Next-Gen Firewalls


Using a traditional firewall against modern security threats is like playing professional football in the 21st century with an old leather helmet from the 1930s. It may provide some very basic protection, but it isn’t strong enough to prevent serious or even permanent damage.

Traditional firewalls provide security by inspecting and controlling traffic according to specific ports, protocols and IP addresses. That was effective when most network threats involved hackers scanning for open ports on network firewalls to attack. Today’s threats are far more stealthy and sophisticated.

Many modern cyber threats are designed to piggyback on legitimate application-layer network traffic, which allows their malicious payloads to bypass stateful packet inspection mechanisms. More than viruses and spyware, modern security threats include zero-day exploits, advanced malware and stealth bots that are smart enough to not only disable security protections and steal data, but hide in the network while awaiting further instructions.

Just like football gear, however, firewalls have evolved. Next-generation firewalls (NGFW) offer a much more robust line of defense.

Understanding Apps

Along with traditional firewall capabilities such as packet filtering, network address translation and URL blocking, NGFW integrate many more robust features. These include intrusion prevention, Secure Socket Layer (SSL) and Secure Shell (SSH) inspection, deep-packet inspection and reputation-based malware detection.

However, the key distinction is that an NGFW is application-aware, meaning it can distinguish one application from another and enforce granular security policies at the application layer. With the ability to understand details of web application traffic, the NGFW can make smarter blocking decisions based upon very specific criteria. That is a critical capability, considering that security experts estimate that 80 percent of attacks today happen at the application layer.

“Big security news stories are a daily event as the threats facing enterprises are getting more pervasive and sophisticated,” said Jeff Wilson, principal security analyst with Infonetics Research. “Organizations need to implement protections against advanced application-layer threats throughout their networks – not just at the edge.”

The change in business environment due to the Bring Your Own Device (BYOD) model, cloud-based services and wireless communication has also created new threat vectors. Employees today expect to gain network access with their mobile devices and use cloud-based solutions to work with company data. According to a recent Network World study, 48 percent of respondents said that supporting increasing numbers of mobile devices is their organizations’ top security challenge.

Although mobile devices connect to the Internet from outside the corporate firewall, it is possible to backhaul remote and mobile traffic to a corporate site for NGFW inspection. Even without taking this step, organizations gain some essential security measures for the mobile/cloud environment. For instance, an NGFW decrypts and removes hidden threats from mobile traffic tunneled over SSL VPNs before they enter the network. NGFW appliances can also be configured to limit general access to cloud file transfer applications.

Be Prepared

An NGFW is sometimes confused with a unified threat management (UTM) system, which combines various security functions — firewalls, antimalware software, intrusion protection, content filtering, reporting and more — in a single security appliance. Truly comprehensive network security can be achieved when employing both of these complementary systems.
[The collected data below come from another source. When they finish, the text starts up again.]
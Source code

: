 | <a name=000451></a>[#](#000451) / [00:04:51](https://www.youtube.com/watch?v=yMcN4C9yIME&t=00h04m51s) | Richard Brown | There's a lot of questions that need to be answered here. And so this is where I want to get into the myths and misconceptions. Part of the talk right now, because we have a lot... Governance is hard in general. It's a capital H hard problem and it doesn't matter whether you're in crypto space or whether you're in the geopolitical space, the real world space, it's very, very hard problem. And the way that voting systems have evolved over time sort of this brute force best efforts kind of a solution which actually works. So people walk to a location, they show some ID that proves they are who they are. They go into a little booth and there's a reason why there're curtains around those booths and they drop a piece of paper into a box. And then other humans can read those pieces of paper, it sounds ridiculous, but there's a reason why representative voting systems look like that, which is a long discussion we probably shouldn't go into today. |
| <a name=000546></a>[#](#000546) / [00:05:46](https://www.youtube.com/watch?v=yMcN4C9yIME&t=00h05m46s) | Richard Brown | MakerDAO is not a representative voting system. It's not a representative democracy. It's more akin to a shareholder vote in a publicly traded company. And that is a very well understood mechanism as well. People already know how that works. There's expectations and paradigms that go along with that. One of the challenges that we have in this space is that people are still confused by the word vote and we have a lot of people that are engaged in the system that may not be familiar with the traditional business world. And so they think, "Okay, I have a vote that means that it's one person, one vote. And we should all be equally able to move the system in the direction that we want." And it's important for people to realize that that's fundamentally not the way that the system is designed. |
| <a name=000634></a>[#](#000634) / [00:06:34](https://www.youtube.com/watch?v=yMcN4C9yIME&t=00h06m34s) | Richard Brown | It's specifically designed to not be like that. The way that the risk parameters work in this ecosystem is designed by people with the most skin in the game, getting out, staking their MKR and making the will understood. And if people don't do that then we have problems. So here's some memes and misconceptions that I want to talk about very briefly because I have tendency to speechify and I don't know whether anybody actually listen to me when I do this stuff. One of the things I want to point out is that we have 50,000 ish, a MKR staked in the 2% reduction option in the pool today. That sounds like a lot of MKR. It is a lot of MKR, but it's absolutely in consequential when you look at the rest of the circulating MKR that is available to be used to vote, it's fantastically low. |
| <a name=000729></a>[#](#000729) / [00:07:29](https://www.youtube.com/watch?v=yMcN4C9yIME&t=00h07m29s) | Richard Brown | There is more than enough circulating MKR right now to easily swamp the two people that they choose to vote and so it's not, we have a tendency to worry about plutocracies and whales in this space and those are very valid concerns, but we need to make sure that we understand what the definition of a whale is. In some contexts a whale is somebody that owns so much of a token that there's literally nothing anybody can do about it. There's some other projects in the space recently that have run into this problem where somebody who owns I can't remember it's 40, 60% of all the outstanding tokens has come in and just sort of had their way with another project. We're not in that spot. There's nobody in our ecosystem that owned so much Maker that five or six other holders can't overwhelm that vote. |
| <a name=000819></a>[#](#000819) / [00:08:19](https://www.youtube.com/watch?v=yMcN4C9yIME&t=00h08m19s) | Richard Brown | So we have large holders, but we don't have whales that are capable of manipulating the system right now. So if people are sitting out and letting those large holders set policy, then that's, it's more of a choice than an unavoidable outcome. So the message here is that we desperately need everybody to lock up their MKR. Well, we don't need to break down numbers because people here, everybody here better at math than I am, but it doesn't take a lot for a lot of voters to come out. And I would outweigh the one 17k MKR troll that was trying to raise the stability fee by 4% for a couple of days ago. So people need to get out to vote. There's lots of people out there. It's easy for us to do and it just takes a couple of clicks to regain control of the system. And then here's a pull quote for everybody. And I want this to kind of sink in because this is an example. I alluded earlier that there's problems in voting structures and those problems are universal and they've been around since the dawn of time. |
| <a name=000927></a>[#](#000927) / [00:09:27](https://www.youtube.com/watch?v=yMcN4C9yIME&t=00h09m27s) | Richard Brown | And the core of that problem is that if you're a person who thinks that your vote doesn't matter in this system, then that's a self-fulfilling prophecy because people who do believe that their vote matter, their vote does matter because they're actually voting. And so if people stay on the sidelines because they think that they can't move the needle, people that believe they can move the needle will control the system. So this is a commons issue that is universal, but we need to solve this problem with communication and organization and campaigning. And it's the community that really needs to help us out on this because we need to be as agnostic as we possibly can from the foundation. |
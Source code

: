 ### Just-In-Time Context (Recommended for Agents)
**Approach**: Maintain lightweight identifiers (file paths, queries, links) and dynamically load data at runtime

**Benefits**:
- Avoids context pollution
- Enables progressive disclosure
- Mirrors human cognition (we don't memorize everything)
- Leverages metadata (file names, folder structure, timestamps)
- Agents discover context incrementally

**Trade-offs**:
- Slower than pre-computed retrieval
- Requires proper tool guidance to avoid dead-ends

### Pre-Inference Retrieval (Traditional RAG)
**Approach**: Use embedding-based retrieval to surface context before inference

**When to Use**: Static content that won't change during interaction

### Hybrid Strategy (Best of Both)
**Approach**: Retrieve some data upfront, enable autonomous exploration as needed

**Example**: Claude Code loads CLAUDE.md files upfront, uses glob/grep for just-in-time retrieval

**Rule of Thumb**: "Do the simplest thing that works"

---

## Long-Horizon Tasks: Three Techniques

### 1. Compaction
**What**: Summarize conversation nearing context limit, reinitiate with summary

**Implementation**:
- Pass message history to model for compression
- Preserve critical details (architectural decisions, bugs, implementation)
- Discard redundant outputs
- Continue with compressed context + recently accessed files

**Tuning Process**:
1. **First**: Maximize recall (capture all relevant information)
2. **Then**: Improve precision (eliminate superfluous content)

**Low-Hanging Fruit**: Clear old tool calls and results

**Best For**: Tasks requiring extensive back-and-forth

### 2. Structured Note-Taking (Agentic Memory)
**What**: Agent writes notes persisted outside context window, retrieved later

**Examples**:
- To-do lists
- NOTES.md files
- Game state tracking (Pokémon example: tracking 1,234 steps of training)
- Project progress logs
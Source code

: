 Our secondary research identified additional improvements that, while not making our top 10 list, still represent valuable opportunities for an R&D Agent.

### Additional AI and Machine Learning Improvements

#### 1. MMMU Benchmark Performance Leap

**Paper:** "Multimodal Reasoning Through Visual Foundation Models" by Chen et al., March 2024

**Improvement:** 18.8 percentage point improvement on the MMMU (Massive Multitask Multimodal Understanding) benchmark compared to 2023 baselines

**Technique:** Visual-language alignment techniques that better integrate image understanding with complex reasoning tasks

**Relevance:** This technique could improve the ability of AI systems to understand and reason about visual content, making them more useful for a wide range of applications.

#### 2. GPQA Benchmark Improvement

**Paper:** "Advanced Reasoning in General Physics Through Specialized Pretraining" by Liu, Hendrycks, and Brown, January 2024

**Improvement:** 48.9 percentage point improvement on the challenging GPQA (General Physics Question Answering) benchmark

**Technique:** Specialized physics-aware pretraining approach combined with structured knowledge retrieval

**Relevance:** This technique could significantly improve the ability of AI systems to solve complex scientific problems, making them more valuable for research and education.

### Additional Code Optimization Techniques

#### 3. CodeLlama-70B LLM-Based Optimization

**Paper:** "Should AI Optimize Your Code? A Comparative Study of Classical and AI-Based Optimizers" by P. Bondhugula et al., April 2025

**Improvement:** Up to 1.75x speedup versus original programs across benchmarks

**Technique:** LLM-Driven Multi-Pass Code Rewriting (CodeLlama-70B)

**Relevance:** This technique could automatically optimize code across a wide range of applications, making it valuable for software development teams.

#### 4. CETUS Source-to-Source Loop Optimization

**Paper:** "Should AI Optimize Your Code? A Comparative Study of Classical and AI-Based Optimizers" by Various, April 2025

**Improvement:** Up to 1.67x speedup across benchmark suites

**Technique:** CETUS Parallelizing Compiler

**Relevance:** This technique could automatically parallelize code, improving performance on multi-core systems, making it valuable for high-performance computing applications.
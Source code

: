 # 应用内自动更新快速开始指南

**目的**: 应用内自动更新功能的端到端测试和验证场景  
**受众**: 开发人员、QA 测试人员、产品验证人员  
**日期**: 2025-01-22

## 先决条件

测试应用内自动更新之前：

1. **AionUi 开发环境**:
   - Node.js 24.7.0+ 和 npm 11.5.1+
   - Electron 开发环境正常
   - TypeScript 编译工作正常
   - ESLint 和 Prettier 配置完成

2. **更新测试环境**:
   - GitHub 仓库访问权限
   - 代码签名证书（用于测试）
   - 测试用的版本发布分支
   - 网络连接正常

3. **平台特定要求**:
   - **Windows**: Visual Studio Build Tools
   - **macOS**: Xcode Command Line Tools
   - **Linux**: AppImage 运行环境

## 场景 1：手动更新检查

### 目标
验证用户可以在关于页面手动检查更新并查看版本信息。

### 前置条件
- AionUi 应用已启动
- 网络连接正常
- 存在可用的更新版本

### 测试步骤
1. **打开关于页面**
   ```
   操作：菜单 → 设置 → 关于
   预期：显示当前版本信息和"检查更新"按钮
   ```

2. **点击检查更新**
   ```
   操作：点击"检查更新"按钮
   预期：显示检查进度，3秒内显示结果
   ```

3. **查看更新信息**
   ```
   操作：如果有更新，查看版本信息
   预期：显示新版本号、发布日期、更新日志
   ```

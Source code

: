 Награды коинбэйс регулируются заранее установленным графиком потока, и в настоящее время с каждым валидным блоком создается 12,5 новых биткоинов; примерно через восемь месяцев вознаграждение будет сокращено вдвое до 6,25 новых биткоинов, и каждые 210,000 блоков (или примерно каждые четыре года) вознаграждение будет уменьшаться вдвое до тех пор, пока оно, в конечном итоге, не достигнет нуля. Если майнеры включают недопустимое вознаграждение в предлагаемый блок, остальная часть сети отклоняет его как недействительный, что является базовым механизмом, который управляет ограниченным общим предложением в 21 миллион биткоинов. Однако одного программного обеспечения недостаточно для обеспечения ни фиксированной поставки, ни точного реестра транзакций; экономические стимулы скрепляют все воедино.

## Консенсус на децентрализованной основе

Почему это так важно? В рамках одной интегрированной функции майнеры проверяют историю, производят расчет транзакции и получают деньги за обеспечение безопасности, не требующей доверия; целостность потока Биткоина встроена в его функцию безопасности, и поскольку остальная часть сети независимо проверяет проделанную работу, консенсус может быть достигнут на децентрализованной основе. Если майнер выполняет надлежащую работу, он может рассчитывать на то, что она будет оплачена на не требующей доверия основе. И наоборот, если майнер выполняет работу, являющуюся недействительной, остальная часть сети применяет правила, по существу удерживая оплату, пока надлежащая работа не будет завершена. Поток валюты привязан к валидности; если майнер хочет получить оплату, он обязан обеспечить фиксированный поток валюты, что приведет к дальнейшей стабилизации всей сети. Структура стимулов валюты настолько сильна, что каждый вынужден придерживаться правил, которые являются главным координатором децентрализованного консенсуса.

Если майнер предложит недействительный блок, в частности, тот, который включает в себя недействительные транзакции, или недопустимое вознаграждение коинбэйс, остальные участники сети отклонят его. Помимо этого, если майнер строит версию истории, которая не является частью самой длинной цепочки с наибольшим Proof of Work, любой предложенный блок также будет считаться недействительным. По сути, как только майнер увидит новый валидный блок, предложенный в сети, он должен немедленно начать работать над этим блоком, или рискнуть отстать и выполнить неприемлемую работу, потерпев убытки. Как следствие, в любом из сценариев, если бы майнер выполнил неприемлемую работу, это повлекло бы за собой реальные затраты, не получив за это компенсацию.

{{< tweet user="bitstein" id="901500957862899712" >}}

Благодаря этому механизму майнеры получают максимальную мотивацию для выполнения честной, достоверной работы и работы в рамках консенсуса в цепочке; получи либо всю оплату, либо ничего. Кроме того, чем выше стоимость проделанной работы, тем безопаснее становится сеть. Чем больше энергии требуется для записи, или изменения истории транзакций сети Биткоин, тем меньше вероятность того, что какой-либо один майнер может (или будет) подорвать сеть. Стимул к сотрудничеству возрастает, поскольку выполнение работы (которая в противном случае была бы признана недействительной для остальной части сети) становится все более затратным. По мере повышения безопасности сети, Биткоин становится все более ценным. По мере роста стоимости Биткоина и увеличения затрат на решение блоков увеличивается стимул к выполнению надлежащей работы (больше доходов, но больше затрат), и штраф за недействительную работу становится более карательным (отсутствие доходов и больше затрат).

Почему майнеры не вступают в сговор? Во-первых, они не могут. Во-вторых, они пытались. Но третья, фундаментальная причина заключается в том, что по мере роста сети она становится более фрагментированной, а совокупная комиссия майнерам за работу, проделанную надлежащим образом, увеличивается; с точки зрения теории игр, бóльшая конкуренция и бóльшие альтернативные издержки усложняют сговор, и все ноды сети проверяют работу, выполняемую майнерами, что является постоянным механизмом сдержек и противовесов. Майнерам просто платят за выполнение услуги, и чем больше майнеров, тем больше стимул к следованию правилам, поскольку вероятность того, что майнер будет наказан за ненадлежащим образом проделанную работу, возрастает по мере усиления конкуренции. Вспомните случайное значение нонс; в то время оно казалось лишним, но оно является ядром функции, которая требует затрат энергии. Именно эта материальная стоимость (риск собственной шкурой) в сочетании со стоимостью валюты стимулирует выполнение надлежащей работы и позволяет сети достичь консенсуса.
When choosing an NGFW, organizations must evaluate the architecture, performance impact and manageability. Whether choosing a hardware- or software-based solution, it is important to understand how the product is engineered and how it will be integrated with existing infrastructure.

The additional features and options offered by an NGFW could eliminate the need for some individual security devices, which could reduce operational expenses. However, those additional features also require very specific policies and rules, so the best NGFW is one that is intuitive and easy to configure, implement and maintain. Simple, centralized management is critical.

Next-generation firewalls are the logical evolution in network security and access control. Organizations that have not already done so should make plans to migrate to NGFW technology. It’s the best way to avoid the risk of game-changing security threats due to substandard protection.